» **Your task**
Copy exactly the lines of the data below that run from the line holding "without being as" through the line holding "The box claims", both ends included.

Start of Source information

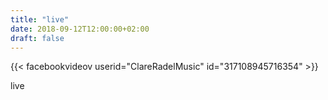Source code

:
 ```yaml
---
title: "live"
date: 2018-09-12T12:00:00+02:00
draft: false
---
```


{{< facebookvideov userid="ClareRadelMusic" id="317108945716354" >}}

live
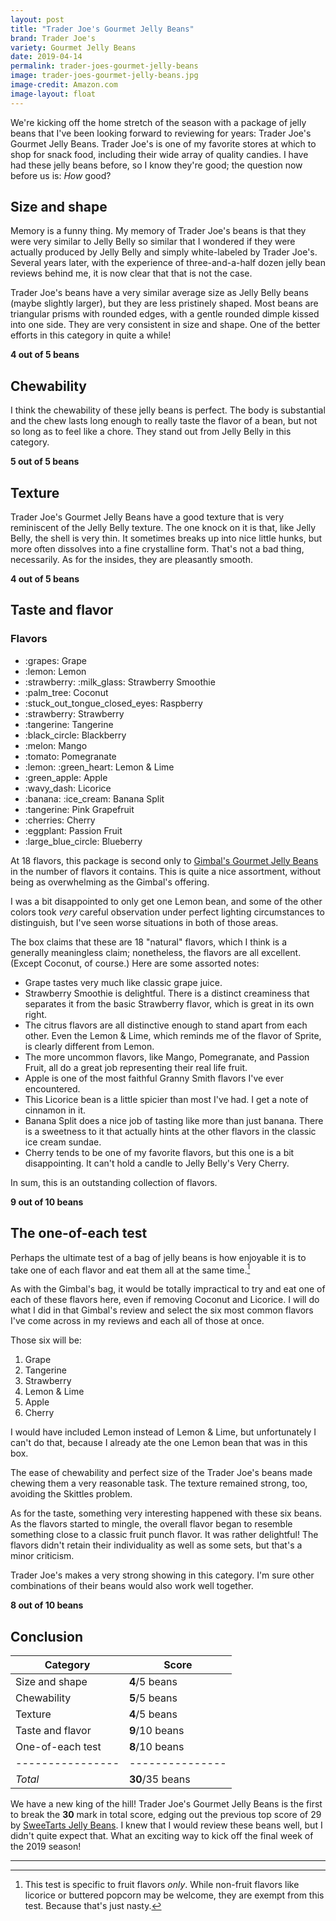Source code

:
 ```yaml
---
layout: post
title: "Trader Joe's Gourmet Jelly Beans"
brand: Trader Joe's
variety: Gourmet Jelly Beans
date: 2019-04-14
permalink: trader-joes-gourmet-jelly-beans
image: trader-joes-gourmet-jelly-beans.jpg
image-credit: Amazon.com
image-layout: float
---
```



We're kicking off the home stretch of the season with
a package of jelly beans that I've been looking forward to reviewing
for years: Trader Joe's Gourmet Jelly Beans.
Trader Joe's is one of my favorite stores at which to shop for snack food,
including their wide array of quality candies.
I have had these jelly beans before, so I know they're good;
the question now before us is: _How_ good?


## Size and shape

Memory is a funny thing.
My memory of Trader Joe's beans is that they were very similar to Jelly Belly
so similar that I wondered if they were actually produced by Jelly Belly
and simply white-labeled by Trader Joe's.
Several years later, with the experience of three-and-a-half dozen
jelly bean reviews behind me, it is now clear that that is not the case.

Trader Joe's beans have a very similar average size as Jelly Belly beans
(maybe slightly larger), but they are less pristinely shaped.
Most beans are triangular prisms with rounded edges,
with a gentle rounded dimple kissed into one side.
They are very consistent in size and shape.
One of the better efforts in this category in quite a while!

**4 out of 5 beans**


## Chewability

I think the chewability of these jelly beans is perfect.
The body is substantial and the chew lasts long enough to really
taste the flavor of a bean, but not so long as to feel like a chore.
They stand out from Jelly Belly in this category.

**5 out of 5 beans**


## Texture

Trader Joe's Gourmet Jelly Beans have a good texture
that is very reminiscent of the Jelly Belly texture.
The one knock on it is that, like Jelly Belly, the shell is very thin.
It sometimes breaks up into nice little hunks,
but more often dissolves into a fine crystalline form.
That's not a bad thing, necessarily.
As for the insides, they are pleasantly smooth.

**4 out of 5 beans**


## Taste and flavor

<div class="inset">
    <h3>Flavors</h3>
    <ul class="emoji-list">
        <li>:grapes: Grape</li>
        <li>:lemon: Lemon</li>
        <li>:strawberry: :milk_glass: Strawberry Smoothie</li>
        <li>:palm_tree: Coconut</li>
        <li>:stuck_out_tongue_closed_eyes: Raspberry</li>
        <li>:strawberry: Strawberry</li>
        <li>:tangerine: Tangerine</li>
        <li>:black_circle: Blackberry</li>
        <li>:melon: Mango</li>
        <li>:tomato: Pomegranate</li>
        <li>:lemon: :green_heart: Lemon & Lime</li>
        <li>:green_apple: Apple</li>
        <li>:wavy_dash: Licorice</li>
        <li>:banana: :ice_cream: Banana Split</li>
        <li>:tangerine: Pink Grapefruit</li>
        <li>:cherries: Cherry</li>
        <li>:eggplant: Passion Fruit</li>
        <li>:large_blue_circle: Blueberry</li>
    </ul>
</div>

At 18 flavors, this package is second only to
[Gimbal's Gourmet Jelly Beans](/gimbals-gourmet-jelly-beans)
in the number of flavors it contains.
This is quite a nice assortment,
without being as overwhelming as the Gimbal's offering.

I was a bit disappointed to only get one Lemon bean,
and some of the other colors took _very_ careful observation
under perfect lighting circumstances to distinguish,
but I've seen worse situations in both of those areas.

The box claims that these are 18 "natural" flavors,
which I think is a generally meaningless claim;
nonetheless, the flavors are all excellent.
(Except Coconut, of course.)
Here are some assorted notes:

- Grape tastes very much like classic grape juice.
- Strawberry Smoothie is delightful.
  There is a distinct creaminess that separates it from
  the basic Strawberry flavor, which is great in its own right.
- The citrus flavors are all distinctive enough to stand apart from each other.
  Even the Lemon & Lime, which reminds me of the flavor of Sprite,
  is clearly different from Lemon.
- The more uncommon flavors, like Mango, Pomegranate, and Passion Fruit,
  all do a great job representing their real life fruit.
- Apple is one of the most faithful Granny Smith flavors I've ever encountered.
- This Licorice bean is a little spicier than most I've had.
  I get a note of cinnamon in it.
- Banana Split does a nice job of tasting like more than just banana.
  There is a sweetness to it that actually hints at the other flavors
  in the classic ice cream sundae.
- Cherry tends to be one of my favorite flavors,
  but this one is a bit disappointing.
  It can't hold a candle to Jelly Belly's Very Cherry.

In sum, this is an outstanding collection of flavors.

**9 out of 10 beans**


## The one-of-each test

Perhaps the ultimate test of a bag of jelly beans is how enjoyable it is
to take one of each flavor and eat them all at the same time.[^1]

As with the Gimbal's bag, it would be totally impractical to try and eat
one of each of these flavors here, even if removing Coconut and Licorice.
I will do what I did in that Gimbal's review and
select the six most common flavors I've come across in my reviews
and each all of those at once.

Those six will be:

1. Grape
1. Tangerine
1. Strawberry
1. Lemon & Lime
1. Apple
1. Cherry

I would have included Lemon instead of Lemon & Lime,
but unfortunately I can't do that,
because I already ate the one Lemon bean that was in this box.

The ease of chewability and perfect size of the Trader Joe's beans
made chewing them a very reasonable task.
The texture remained strong, too, avoiding the Skittles problem.

As for the taste, something very interesting happened with these six beans.
As the flavors started to mingle, the overall flavor began to
resemble something close to a classic fruit punch flavor.
It was rather delightful!
The flavors didn't retain their individuality as well as some sets,
but that's a minor criticism.

Trader Joe's makes a very strong showing in this category.
I'm sure other combinations of their beans would also work well together.

**8 out of 10 beans**


## Conclusion

Category         | Score
---------------- | ---------------
Size and shape   | **4**/5 beans
Chewability      | **5**/5 beans
Texture          | **4**/5 beans
Taste and flavor | **9**/10 beans
One-of-each test | **8**/10 beans
---------------- | ---------------
_Total_          | **30**/35 beans


We have a new king of the hill!
Trader Joe's Gourmet Jelly Beans is the first to break the **30** mark
in total score, edging out the previous top score of 29 by
[SweeTarts Jelly Beans](/sweetarts-jelly-beans).
I knew that I would review these beans well, but I didn't quite expect that.
What an exciting way to kick off the final week of the 2019 season!


---

[^1]: This test is specific to fruit flavors _only_. While non-fruit flavors like licorice or buttered popcorn may be welcome, they are exempt from this test. Because that's just nasty.
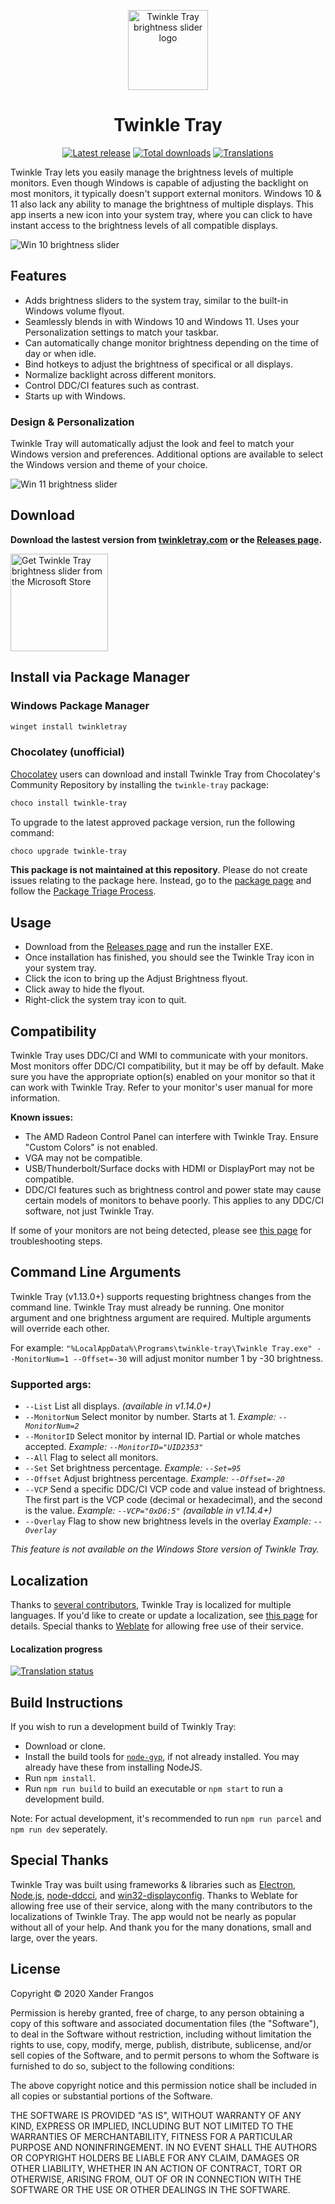 <p align="center">
  <img src="https://raw.githubusercontent.com/xanderfrangos/twinkle-tray/master/src/assets/logo.png" width="128px" height="128px" alt="Twinkle Tray brightness slider logo">
</p>
<h1 align="center">Twinkle Tray</h1>

<p align="center"><a href="https://github.com/xanderfrangos/twinkle-tray/releases" target="_blank"><img src="https://img.shields.io/github/v/release/xanderfrangos/twinkle-tray" alt="Latest release" /></a> <a href="https://github.com/xanderfrangos/twinkle-tray/releases" target="_blank"><img src="https://img.shields.io/github/downloads/xanderfrangos/twinkle-tray/total" alt="Total downloads" /></a> <a href="https://hosted.weblate.org/projects/twinkle-tray/twinkle-tray/" target="_blank"><img src="https://hosted.weblate.org/widgets/twinkle-tray/-/twinkle-tray/svg-badge.svg" alt="Translations" /></a></p>

Twinkle Tray lets you easily manage the brightness levels of multiple monitors. Even though Windows is capable of adjusting the backlight on most monitors, it typically doesn't support external monitors. Windows 10 & 11 also lack any ability to manage the brightness of multiple displays. This app inserts a new icon into your system tray, where you can click to have instant access to the brightness levels of all compatible displays. 

<img src="https://raw.githubusercontent.com/xanderfrangos/twinkle-tray/gh-pages/assets/img/tt-screenshot-w11.jpg" alt="Win 10 brightness slider" />

## Features
- Adds brightness sliders to the system tray, similar to the built-in Windows volume flyout.
- Seamlessly blends in with Windows 10 and Windows 11. Uses your Personalization settings to match your taskbar.
- Can automatically change monitor brightness depending on the time of day or when idle.
- Bind hotkeys to adjust the brightness of specifical or all displays.
- Normalize backlight across different monitors.
- Control DDC/CI features such as contrast.
- Starts up with Windows.

### Design & Personalization

Twinkle Tray will automatically adjust the look and feel to match your Windows version and preferences. Additional options are available to select the Windows version and theme of your choice.

<img src="https://raw.githubusercontent.com/xanderfrangos/twinkle-tray/gh-pages/assets/img/tt-comparison.jpg" alt="Win 11 brightness slider" />

## Download

**Download the lastest version from [twinkletray.com](https://twinkletray.com/) or the [Releases page](https://github.com/xanderfrangos/twinkle-tray/releases).**

<a href="https://www.microsoft.com/store/productId/9PLJWWSV01LK" target="_blank"><img width="156" src="https://crushee.app/assets/img/ms-store.svg" alt="Get Twinkle Tray brightness slider from the Microsoft Store"></a>

## Install via Package Manager

### Windows Package Manager

```powershell
winget install twinkletray
```

### Chocolatey (unofficial)

[Chocolatey](https://chocolatey.org/) users can download and install Twinkle Tray from Chocolatey's Community Repository by installing the `twinkle-tray` package:

```powershell
choco install twinkle-tray
```

To upgrade to the latest approved package version, run the following command:

```powershell
choco upgrade twinkle-tray
```

**This package is not maintained at this repository**. Please do not create issues relating to the package here. Instead, go to the [package page](https://community.chocolatey.org/packages/twinkle-tray) and follow the [Package Triage Process](https://docs.chocolatey.org/en-us/community-repository/users/package-triage-process).

## Usage

- Download from the [Releases page](https://github.com/xanderfrangos/twinkle-tray/releases) and run the installer EXE.
- Once installation has finished, you should see the Twinkle Tray icon in your system tray. 
- Click the icon to bring up the Adjust Brightness flyout. 
- Click away to hide the flyout.
- Right-click the system tray icon to quit.

## Compatibility
Twinkle Tray uses DDC/CI and WMI to communicate with your monitors. Most monitors offer DDC/CI compatibility, but it may be off by default. Make sure you have the appropriate option(s) enabled on your monitor so that it can work with Twinkle Tray. Refer to your monitor's user manual for more information.

**Known issues:**
- The AMD Radeon Control Panel can interfere with Twinkle Tray. Ensure "Custom Colors" is not enabled.
- VGA may not be compatible.
- USB/Thunderbolt/Surface docks with HDMI or DisplayPort may not be compatible. 
- DDC/CI features such as brightness control and power state may cause certain models of monitors to behave poorly. This applies to any DDC/CI software, not just Twinkle Tray.

If some of your monitors are not being detected, please see [this page](https://github.com/xanderfrangos/twinkle-tray/wiki/Display-Detection-&-Support-Issues) for troubleshooting steps.

## Command Line Arguments

Twinkle Tray (v1.13.0+) supports requesting brightness changes from the command line. Twinkle Tray must already be running. One monitor argument and one brightness argument are required. Multiple arguments will override each other.

For example: `"%LocalAppData%\Programs\twinkle-tray\Twinkle Tray.exe" --MonitorNum=1 --Offset=-30` will adjust monitor number 1 by -30 brightness.

### Supported args:

- `--List` List all displays. *(available in v1.14.0+)*
- `--MonitorNum` Select monitor by number. Starts at 1. *Example: `--MonitorNum=2`*
- `--MonitorID` Select monitor by internal ID. Partial or whole matches accepted. *Example: `--MonitorID="UID2353"`*
- `--All` Flag to select all monitors.
- `--Set` Set brightness percentage. *Example: `--Set=95`*
- `--Offset` Adjust brightness percentage. *Example: `--Offset=-20`*
- `--VCP` Send a specific DDC/CI VCP code and value instead of brightness. The first part is the VCP code (decimal or hexadecimal), and the second is the value. *Example: `--VCP="0xD6:5"`* *(available in v1.14.4+)*
- `--Overlay` Flag to show new brightness levels in the overlay *Example: `--Overlay`*

*This feature is not available on the Windows Store version of Twinkle Tray.*

## Localization
Thanks to [several contributors](https://github.com/xanderfrangos/twinkle-tray/graphs/contributors), Twinkle Tray is localized for multiple languages. If you'd like to create or update a localization, see [this page](https://github.com/xanderfrangos/twinkle-tray/wiki/Localization-files) for details. Special thanks to [Weblate](https://weblate.org/) for allowing free use of their service.

#### Localization progress
<a href="https://hosted.weblate.org/engage/twinkle-tray/?utm_source=widget">
<img src="https://hosted.weblate.org/widgets/twinkle-tray/-/multi-auto.svg" alt="Translation status" />
</a>

## Build Instructions
If you wish to run a development build of Twinkly Tray:

- Download or clone.
- Install the build tools for [`node-gyp`](https://github.com/nodejs/node-gyp#installation), if not already installed. You may already have these from installing NodeJS.
- Run `npm install`.
- Run `npm run build` to build an executable or `npm start` to run a development build.

Note: For actual development, it's recommended to run `npm run parcel` and `npm run dev` seperately.

## Special Thanks

Twinkle Tray was built using frameworks & libraries such as [Electron](https://electronjs.org/), [Node.js](https://nodejs.org/), [node-ddcci](https://github.com/hensm/node-ddcci), and [win32-displayconfig](<https://github.com/djsweet/win32-displayconfig>). Thanks to Weblate for allowing free use of their service, along with the many contributors to the localizations of Twinkle Tray. The app would not be nearly as popular without all of your help. And thank you for the many donations, small and large, over the years. 

## License

Copyright © 2020 Xander Frangos

Permission is hereby granted, free of charge, to any person obtaining a copy of this software and associated documentation files (the "Software"), to deal in the Software without restriction, including without limitation the rights to use, copy, modify, merge, publish, distribute, sublicense, and/or sell copies of the Software, and to permit persons to whom the Software is furnished to do so, subject to the following conditions:

The above copyright notice and this permission notice shall be included in all copies or substantial portions of the Software.

THE SOFTWARE IS PROVIDED "AS IS", WITHOUT WARRANTY OF ANY KIND, EXPRESS OR IMPLIED, INCLUDING BUT NOT LIMITED TO THE WARRANTIES OF MERCHANTABILITY, FITNESS FOR A PARTICULAR PURPOSE AND NONINFRINGEMENT. IN NO EVENT SHALL THE AUTHORS OR COPYRIGHT HOLDERS BE LIABLE FOR ANY CLAIM, DAMAGES OR OTHER LIABILITY, WHETHER IN AN ACTION OF CONTRACT, TORT OR OTHERWISE, ARISING FROM, OUT OF OR IN CONNECTION WITH THE SOFTWARE OR THE USE OR OTHER DEALINGS IN THE SOFTWARE.
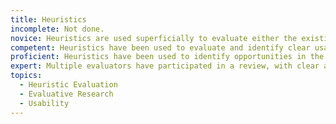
 ```yaml
---
title: Heuristics
incomplete: Not done.
novice: Heuristics are used superficially to evaluate either the existing design, competitors, or the presented design. The inclusion of heuristics does not add much value to the quality of design decisions.
competent: Heuristics have been used to evaluate and identify clear usability issues, at least some of which are then addressed in the final design presented.
proficient: Heuristics have been used to identify opportunities in the existing product (if available) as well as opportunities based on competitive and comparable products. The final product has taken all of these findings into account, and has also been through a final evaluation to maximize quality of output.
expert: Multiple evaluators have participated in a review, with clear actions taken to address issues surfaced. Findings and actions have also been prioritized and developed into a rollout plan.
topics:
  - Heuristic Evaluation
  - Evaluative Research
  - Usability
---
```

End of Source information

» **Your response**
without being as overwhelming as the Gimbal's offering.

I was a bit disappointed to only get one Lemon bean,
and some of the other colors took _very_ careful observation
under perfect lighting circumstances to distinguish,
but I've seen worse situations in both of those areas.

The box claims that these are 18 "natural" flavors,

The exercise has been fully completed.